WHAT YOU NEED TO DO:
Where the word "frac" appears in a line below, copy the whole line.

==== RECORDS TO PROCESS

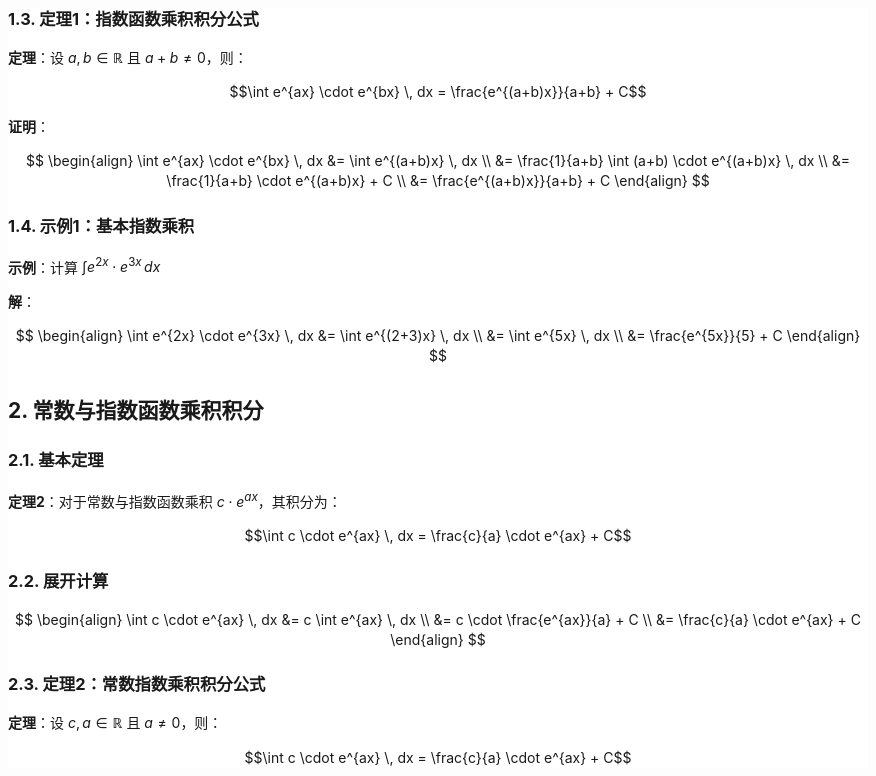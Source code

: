 ### 1.3. 定理1：指数函数乘积积分公式

**定理**：设 $a, b \in \mathbb{R}$ 且 $a + b \neq 0$，则：

$$\int e^{ax} \cdot e^{bx} \, dx = \frac{e^{(a+b)x}}{a+b} + C$$

**证明**：

$$
\begin{align}
\int e^{ax} \cdot e^{bx} \, dx &= \int e^{(a+b)x} \, dx \\
&= \frac{1}{a+b} \int (a+b) \cdot e^{(a+b)x} \, dx \\
&= \frac{1}{a+b} \cdot e^{(a+b)x} + C \\
&= \frac{e^{(a+b)x}}{a+b} + C
\end{align}
$$

### 1.4. 示例1：基本指数乘积

**示例**：计算 $\int e^{2x} \cdot e^{3x} \, dx$

**解**：

$$
\begin{align}
\int e^{2x} \cdot e^{3x} \, dx &= \int e^{(2+3)x} \, dx \\
&= \int e^{5x} \, dx \\
&= \frac{e^{5x}}{5} + C
\end{align}
$$

## 2. 常数与指数函数乘积积分

### 2.1. 基本定理

**定理2**：对于常数与指数函数乘积 $c \cdot e^{ax}$，其积分为：

$$\int c \cdot e^{ax} \, dx = \frac{c}{a} \cdot e^{ax} + C$$

### 2.2. 展开计算

$$
\begin{align}
\int c \cdot e^{ax} \, dx &= c \int e^{ax} \, dx \\
&= c \cdot \frac{e^{ax}}{a} + C \\
&= \frac{c}{a} \cdot e^{ax} + C
\end{align}
$$

### 2.3. 定理2：常数指数乘积积分公式

**定理**：设 $c, a \in \mathbb{R}$ 且 $a \neq 0$，则：

$$\int c \cdot e^{ax} \, dx = \frac{c}{a} \cdot e^{ax} + C$$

========

RESPONSE AREA:
$$\int e^{ax} \cdot e^{bx} \, dx = \frac{e^{(a+b)x}}{a+b} + C$$
&= \frac{1}{a+b} \int (a+b) \cdot e^{(a+b)x} \, dx \\
&= \frac{1}{a+b} \cdot e^{(a+b)x} + C \\
&= \frac{e^{(a+b)x}}{a+b} + C
&= \frac{e^{5x}}{5} + C
$$\int c \cdot e^{ax} \, dx = \frac{c}{a} \cdot e^{ax} + C$$
&= c \cdot \frac{e^{ax}}{a} + C \\
&= \frac{c}{a} \cdot e^{ax} + C
$$\int c \cdot e^{ax} \, dx = \frac{c}{a} \cdot e^{ax} + C$$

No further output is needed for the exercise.